It was by this close upon sunset, and I felt a little hesitation as to what we had best do. I had no wish to run through the settlement till after dark, nor was I anxious to push on against the furious ebb of the des Saumons, against which the strongest paddlers could make slow headway. But it was necessary to get out of the creek before the water should quite forsake us; and, moreover, Mizpah was in a fever of haste to be gone. She kept gazing about as if she expected the savage to rise from his muddy grave and point at her. We ran out of the creek, therefore, and were instantly caught in the great current of the river. I suffered it to sweep us down for half a mile, having noted on the way up a cluster of haystacks in an angle of the dyke. Coming to these, I pushed ashore at once, carried the canoe up, and found that the place was one where we might rest secure. Here we ate our black bread and drank new milk, for there were many cattle pasturing on the aftermath, and some of the cows had not yet gone home to milking. Then, hiding the canoe behind the dyke, and ourselves between the stacks, in great weariness we sought our sleep.

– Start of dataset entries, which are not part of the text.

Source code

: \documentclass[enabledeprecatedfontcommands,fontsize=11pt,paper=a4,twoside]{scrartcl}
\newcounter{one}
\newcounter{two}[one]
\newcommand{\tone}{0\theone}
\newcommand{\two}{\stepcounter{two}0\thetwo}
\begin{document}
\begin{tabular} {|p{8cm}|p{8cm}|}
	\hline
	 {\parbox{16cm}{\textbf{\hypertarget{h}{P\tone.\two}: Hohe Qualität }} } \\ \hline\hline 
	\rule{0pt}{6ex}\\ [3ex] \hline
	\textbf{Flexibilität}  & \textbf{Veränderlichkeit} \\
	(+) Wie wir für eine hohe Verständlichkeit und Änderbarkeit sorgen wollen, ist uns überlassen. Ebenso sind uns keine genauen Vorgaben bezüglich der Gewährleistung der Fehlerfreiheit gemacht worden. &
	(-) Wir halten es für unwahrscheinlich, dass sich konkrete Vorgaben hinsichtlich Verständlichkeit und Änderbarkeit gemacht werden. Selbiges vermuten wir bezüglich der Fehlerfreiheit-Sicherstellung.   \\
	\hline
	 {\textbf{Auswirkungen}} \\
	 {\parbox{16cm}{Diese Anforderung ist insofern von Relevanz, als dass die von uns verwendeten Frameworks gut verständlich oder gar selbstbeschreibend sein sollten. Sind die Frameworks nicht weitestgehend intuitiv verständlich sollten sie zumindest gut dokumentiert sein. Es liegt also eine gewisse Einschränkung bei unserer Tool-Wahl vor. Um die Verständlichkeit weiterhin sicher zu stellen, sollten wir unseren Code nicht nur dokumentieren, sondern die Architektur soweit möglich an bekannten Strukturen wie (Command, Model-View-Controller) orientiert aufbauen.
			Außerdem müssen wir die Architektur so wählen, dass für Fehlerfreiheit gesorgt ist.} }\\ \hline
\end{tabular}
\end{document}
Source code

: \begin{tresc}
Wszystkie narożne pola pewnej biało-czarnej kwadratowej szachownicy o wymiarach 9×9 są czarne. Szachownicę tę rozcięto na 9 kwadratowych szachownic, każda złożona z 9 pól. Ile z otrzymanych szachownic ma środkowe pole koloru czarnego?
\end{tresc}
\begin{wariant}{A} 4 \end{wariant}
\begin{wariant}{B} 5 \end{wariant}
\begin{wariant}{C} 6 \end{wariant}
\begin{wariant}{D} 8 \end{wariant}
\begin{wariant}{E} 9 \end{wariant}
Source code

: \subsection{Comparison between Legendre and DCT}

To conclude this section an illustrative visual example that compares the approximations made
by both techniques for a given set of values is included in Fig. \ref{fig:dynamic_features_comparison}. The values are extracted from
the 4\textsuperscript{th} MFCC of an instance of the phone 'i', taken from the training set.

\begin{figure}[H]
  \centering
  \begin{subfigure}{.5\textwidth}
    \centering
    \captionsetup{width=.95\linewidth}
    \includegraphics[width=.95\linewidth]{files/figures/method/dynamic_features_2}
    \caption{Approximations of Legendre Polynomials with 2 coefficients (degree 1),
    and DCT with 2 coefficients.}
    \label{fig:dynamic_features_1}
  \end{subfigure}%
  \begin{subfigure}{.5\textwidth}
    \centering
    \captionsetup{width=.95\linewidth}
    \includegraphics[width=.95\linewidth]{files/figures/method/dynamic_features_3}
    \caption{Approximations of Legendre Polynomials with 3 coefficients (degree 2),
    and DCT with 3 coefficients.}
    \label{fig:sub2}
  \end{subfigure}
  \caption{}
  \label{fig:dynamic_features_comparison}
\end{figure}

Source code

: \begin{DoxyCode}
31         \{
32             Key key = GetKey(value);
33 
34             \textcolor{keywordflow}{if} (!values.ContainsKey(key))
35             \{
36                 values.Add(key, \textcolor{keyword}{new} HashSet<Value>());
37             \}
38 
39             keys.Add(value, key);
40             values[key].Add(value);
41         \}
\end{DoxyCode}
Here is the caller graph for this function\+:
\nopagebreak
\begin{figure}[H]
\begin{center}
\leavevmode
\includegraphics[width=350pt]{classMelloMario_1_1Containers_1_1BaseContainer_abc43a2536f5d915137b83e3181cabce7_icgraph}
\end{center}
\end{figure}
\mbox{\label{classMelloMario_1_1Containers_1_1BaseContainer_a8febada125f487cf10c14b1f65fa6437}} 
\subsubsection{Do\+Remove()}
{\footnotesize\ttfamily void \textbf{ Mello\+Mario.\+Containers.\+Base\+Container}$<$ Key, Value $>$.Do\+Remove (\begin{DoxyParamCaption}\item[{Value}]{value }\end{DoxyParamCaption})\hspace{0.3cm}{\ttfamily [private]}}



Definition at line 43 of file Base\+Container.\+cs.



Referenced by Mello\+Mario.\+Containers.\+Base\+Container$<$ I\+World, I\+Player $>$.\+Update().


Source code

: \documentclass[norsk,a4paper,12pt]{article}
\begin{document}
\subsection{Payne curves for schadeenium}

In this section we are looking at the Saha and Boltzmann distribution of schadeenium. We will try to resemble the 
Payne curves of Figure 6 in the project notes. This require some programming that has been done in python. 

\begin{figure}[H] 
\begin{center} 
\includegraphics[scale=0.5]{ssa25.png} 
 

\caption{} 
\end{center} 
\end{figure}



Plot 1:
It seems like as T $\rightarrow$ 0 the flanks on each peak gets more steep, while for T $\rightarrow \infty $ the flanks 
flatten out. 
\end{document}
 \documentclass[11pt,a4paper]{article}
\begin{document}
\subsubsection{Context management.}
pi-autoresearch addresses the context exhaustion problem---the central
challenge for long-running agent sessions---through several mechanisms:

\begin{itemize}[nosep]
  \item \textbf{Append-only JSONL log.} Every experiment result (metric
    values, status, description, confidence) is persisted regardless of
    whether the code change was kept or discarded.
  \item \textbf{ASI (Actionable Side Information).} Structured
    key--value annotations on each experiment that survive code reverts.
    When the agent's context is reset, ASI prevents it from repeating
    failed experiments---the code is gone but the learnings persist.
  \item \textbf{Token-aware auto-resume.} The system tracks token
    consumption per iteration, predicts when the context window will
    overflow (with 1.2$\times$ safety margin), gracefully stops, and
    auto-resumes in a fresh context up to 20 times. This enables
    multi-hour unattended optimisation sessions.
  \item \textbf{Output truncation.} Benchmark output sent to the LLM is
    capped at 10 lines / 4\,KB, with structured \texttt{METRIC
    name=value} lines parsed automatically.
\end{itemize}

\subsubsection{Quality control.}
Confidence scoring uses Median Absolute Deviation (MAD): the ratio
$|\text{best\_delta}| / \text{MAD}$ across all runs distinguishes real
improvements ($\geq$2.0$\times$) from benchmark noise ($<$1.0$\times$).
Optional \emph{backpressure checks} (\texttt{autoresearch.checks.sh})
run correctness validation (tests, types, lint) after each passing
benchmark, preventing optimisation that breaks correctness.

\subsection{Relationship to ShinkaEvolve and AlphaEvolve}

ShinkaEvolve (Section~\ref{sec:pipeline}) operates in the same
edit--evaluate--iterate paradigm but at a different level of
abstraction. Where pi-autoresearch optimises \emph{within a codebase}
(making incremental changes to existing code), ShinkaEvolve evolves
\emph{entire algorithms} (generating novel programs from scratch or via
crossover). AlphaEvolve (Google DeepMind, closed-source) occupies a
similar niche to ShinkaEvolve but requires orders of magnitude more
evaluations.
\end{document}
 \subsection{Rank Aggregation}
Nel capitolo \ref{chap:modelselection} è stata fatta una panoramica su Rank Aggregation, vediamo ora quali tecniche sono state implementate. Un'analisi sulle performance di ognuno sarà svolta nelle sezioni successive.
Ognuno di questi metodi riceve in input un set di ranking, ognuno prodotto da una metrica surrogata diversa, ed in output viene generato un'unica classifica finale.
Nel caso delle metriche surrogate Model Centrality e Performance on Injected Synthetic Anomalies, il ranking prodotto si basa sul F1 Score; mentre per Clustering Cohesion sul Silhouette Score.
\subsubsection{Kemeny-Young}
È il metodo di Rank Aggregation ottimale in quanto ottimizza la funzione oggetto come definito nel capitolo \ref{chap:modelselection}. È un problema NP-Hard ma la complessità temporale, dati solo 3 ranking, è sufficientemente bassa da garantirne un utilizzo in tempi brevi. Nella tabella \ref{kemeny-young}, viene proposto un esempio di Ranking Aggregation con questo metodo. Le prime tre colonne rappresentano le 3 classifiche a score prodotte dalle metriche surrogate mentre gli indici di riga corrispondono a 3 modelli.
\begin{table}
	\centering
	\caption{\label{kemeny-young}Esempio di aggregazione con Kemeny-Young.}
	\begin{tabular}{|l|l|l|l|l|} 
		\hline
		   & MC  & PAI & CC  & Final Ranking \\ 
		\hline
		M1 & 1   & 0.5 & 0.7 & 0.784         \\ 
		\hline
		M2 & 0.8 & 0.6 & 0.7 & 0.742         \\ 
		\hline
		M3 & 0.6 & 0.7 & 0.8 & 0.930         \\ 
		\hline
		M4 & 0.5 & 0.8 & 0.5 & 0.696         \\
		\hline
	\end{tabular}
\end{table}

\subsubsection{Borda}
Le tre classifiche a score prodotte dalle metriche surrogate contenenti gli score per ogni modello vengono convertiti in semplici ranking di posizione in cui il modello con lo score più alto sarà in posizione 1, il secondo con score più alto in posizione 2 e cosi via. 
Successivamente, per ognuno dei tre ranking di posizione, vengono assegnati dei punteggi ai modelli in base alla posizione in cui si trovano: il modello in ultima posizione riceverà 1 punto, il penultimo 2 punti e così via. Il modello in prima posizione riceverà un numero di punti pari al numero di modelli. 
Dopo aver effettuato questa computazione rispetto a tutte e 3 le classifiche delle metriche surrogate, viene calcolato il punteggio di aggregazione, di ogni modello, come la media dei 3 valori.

There was no hint of dawn in the sky when I awoke with a start; but the constellations had swung so wide an arc that I knew morning was close at hand. There was a hissing clamour in the river-bed which told me the tide was coming in. That, doubtless, was the change which had so swiftly aroused me. I went to the other side of the stack, where Mizpah lay with her cheek upon her arm, her hair fallen adorably about her neck. Touching her forehead softly with my hand, I whispered:—
"Come, comrade, the tide has turned!" Whereupon she sat up quietly, as if this were for her the most usual of awakenings, and began to arrange her hair. I went out upon the shadowy marsh and soon accomplished a second theft of new milk, driving the tranquil cow which furnished it into the corner behind the stacks, that our dairy might be the more conveniently at hand. Our fast broken (and though I hinted nought of it to Mizpah, I found black bread growing monotonous), I carried the canoe down to the edge of the tide. But Mistress Mizpah's daintiness revolted at the mud, whereupon she took off her moccasins and stockings before she came to it, and I caught a gleam of slim white feet at the dewy edge of the grass. When I had carried down the paddles, pole, and baggage, I found her standing in a quandary. She could not get into the canoe with that sticky clay clinging to her feet, and there was no place where she could sit down to wash them. Carelessly enough (though my heart the while trembled within me), I stretched out my hand to her, saying:—
"Lean on me, comrade, and then you can manage it all right."
And so it was that she managed it; and so indifferently did I cast my eyes about, now at the breaking dawn, now at the swelling tide, that I am sure she must have deemed that I saw not or cared not at all how white and slender and shapely were her feet!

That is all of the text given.